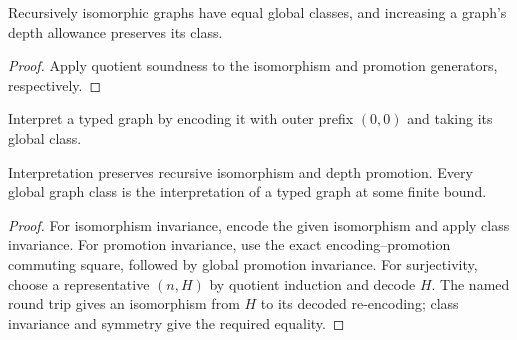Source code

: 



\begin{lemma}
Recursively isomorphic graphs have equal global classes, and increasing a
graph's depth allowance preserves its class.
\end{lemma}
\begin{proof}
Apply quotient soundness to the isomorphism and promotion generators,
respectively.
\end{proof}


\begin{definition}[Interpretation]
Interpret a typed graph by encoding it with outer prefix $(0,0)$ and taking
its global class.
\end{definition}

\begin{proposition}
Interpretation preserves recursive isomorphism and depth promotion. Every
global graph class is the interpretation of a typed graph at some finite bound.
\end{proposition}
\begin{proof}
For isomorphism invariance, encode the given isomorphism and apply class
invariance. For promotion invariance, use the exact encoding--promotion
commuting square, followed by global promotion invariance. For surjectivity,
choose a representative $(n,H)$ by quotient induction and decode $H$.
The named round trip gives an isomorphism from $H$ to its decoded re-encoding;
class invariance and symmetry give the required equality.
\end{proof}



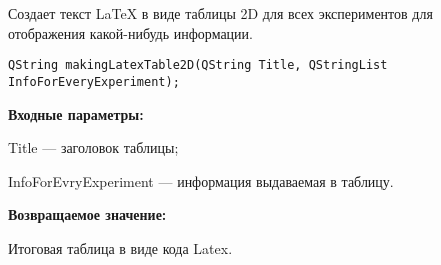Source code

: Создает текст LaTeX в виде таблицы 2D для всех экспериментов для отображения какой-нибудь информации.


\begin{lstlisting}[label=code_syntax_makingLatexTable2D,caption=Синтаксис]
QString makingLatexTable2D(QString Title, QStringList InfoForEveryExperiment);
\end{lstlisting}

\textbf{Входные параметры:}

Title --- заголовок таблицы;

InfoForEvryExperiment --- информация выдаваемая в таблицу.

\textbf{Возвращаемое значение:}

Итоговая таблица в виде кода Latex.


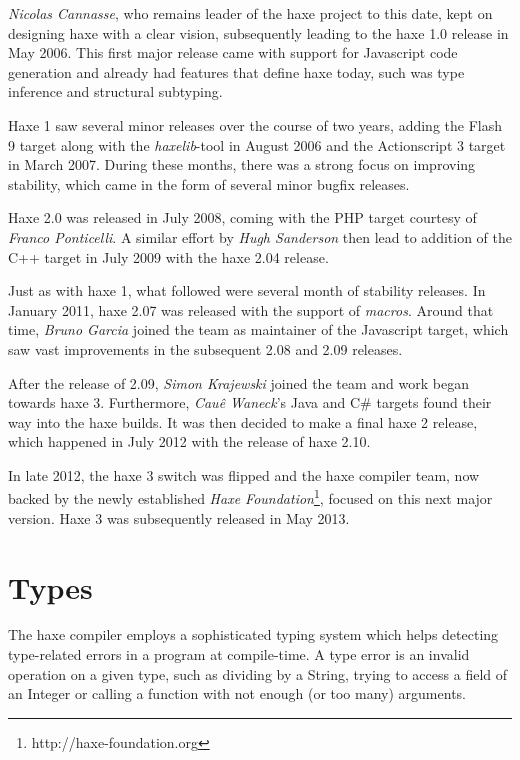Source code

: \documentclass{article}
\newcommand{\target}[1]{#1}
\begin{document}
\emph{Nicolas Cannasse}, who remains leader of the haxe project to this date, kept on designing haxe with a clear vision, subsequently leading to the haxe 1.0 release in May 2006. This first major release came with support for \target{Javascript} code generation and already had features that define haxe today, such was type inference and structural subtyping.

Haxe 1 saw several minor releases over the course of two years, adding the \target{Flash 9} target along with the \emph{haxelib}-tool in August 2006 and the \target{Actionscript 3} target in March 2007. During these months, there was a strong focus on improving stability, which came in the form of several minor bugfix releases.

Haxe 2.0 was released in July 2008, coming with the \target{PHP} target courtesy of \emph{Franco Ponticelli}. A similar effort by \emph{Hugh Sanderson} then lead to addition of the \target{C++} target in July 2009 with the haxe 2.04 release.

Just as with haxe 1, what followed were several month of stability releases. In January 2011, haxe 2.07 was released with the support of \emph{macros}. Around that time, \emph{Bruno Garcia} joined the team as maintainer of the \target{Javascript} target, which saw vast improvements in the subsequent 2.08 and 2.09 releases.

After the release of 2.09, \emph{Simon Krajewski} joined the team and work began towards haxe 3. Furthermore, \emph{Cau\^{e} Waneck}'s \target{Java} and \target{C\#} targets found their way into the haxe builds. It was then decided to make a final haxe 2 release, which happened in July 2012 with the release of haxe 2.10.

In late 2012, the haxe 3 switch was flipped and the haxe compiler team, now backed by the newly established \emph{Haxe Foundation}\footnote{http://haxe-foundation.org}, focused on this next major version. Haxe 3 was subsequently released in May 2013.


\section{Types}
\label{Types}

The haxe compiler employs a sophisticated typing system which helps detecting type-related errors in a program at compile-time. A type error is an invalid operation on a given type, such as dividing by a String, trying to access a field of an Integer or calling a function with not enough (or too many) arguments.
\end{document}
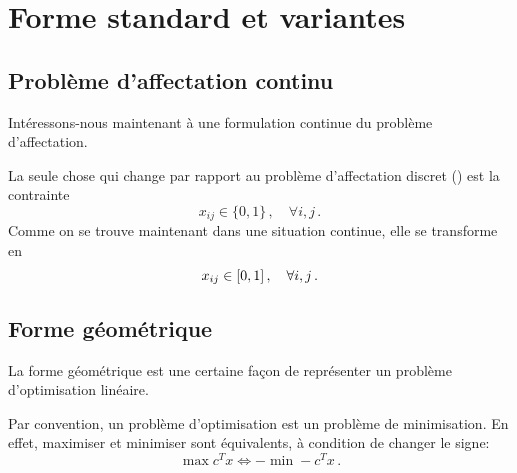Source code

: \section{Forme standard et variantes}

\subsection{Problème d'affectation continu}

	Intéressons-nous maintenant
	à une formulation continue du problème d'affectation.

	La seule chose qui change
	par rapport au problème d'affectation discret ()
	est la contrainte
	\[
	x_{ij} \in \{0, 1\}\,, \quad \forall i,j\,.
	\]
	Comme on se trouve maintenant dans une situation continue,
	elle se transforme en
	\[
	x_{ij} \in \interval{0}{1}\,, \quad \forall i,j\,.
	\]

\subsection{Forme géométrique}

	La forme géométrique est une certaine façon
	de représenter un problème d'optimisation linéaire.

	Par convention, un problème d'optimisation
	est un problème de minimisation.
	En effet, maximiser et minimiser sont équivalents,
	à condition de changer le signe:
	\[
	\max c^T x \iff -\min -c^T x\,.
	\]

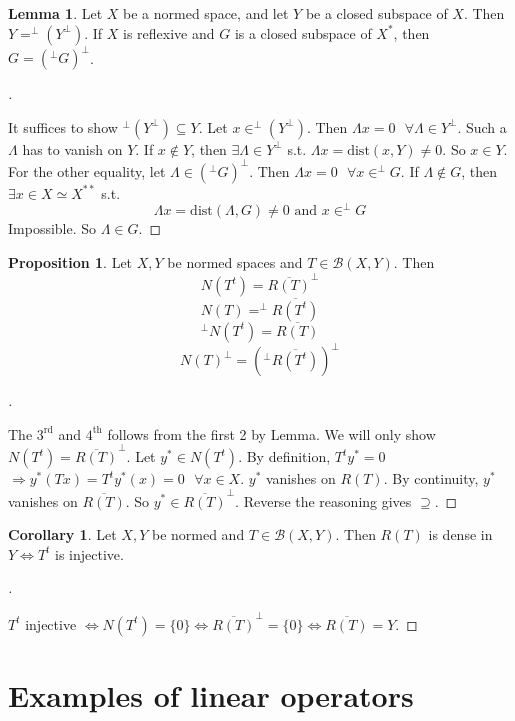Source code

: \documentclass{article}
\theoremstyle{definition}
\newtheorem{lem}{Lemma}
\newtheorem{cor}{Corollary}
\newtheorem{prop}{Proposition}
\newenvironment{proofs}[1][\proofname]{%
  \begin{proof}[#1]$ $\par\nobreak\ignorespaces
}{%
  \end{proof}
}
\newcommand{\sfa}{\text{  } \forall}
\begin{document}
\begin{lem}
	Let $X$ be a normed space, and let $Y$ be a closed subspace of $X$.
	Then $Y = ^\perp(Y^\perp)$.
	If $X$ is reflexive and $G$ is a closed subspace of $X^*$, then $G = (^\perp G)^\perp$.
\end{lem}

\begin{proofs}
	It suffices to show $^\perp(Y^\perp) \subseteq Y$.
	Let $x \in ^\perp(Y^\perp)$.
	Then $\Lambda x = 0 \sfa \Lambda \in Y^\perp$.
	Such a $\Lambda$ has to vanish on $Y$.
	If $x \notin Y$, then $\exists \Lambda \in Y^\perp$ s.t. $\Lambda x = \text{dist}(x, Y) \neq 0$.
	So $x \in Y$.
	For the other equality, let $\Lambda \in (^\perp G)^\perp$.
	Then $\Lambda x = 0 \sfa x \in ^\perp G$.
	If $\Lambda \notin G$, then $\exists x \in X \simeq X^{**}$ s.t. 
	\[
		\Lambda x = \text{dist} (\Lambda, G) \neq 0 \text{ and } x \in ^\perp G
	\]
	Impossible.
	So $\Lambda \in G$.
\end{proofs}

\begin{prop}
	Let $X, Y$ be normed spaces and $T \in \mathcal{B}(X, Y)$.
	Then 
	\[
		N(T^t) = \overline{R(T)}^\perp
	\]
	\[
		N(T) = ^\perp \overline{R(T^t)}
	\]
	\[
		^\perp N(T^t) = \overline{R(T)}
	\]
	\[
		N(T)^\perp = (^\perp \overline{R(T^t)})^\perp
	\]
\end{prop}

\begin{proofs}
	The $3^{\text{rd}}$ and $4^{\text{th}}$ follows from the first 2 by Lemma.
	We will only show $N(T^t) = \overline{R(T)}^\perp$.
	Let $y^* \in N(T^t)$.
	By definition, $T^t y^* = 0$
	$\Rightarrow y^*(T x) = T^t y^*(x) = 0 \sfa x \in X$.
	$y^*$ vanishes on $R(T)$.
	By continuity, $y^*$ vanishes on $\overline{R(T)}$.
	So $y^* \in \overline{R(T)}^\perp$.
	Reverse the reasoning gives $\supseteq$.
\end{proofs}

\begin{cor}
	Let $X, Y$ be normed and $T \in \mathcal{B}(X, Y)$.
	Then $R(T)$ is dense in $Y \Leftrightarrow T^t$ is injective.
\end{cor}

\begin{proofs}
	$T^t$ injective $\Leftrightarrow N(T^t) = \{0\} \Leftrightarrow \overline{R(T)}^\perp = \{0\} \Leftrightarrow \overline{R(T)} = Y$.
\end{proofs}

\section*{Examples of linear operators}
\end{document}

+ + +

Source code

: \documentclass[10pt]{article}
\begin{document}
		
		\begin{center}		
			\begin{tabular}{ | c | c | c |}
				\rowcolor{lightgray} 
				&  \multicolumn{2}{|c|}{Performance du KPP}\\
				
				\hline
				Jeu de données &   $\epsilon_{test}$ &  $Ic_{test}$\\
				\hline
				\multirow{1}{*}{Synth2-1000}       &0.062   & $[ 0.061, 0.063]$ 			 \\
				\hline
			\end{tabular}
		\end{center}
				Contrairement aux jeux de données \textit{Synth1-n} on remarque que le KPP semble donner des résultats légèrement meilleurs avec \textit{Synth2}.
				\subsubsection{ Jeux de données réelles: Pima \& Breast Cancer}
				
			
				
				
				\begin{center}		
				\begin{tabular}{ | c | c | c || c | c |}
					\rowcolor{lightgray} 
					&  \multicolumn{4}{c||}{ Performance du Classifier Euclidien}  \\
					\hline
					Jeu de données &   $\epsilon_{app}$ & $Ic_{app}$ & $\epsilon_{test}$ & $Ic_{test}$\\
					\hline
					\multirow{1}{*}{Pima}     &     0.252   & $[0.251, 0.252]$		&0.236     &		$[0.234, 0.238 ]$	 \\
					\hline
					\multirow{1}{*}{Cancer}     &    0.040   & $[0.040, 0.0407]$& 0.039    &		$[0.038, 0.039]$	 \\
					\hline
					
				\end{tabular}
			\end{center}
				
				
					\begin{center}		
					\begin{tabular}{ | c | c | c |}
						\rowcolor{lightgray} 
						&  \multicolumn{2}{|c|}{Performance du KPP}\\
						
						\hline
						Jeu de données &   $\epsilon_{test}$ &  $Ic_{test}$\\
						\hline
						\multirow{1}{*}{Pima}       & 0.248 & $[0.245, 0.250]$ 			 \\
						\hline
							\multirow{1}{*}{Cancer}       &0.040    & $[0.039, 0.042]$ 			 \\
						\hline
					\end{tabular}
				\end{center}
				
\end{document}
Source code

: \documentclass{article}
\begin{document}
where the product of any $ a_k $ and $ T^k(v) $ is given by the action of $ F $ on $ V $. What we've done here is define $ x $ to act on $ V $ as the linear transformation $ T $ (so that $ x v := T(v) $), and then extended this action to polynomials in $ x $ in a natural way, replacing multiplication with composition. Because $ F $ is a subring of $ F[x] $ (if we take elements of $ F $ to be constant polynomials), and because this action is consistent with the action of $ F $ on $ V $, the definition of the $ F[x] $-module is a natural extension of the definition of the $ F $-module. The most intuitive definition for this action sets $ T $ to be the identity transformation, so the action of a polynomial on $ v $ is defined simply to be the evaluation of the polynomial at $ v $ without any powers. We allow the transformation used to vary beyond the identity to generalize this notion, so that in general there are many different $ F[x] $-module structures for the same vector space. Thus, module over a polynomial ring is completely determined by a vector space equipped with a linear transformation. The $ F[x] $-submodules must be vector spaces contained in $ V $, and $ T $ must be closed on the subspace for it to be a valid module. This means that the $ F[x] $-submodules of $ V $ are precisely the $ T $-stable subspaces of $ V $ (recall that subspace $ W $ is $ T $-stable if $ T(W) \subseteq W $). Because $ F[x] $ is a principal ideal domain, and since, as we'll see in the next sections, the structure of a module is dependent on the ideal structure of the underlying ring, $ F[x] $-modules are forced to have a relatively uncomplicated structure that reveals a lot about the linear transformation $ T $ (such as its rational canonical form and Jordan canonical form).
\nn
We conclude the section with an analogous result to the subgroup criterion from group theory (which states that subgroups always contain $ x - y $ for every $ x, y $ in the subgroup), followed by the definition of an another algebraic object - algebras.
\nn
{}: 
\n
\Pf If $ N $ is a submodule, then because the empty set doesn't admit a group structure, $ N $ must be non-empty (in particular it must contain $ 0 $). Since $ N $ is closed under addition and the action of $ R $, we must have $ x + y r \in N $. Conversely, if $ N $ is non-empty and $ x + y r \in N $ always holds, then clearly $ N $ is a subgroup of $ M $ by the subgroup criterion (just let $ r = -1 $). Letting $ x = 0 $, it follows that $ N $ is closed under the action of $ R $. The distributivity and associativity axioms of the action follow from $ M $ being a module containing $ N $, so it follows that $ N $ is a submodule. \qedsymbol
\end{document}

+ + +

*EXERCISE*
A single number is the expected reply: the number of lines in the listing that contain the string "center".

*RESULT OF THE EXERCISE*
6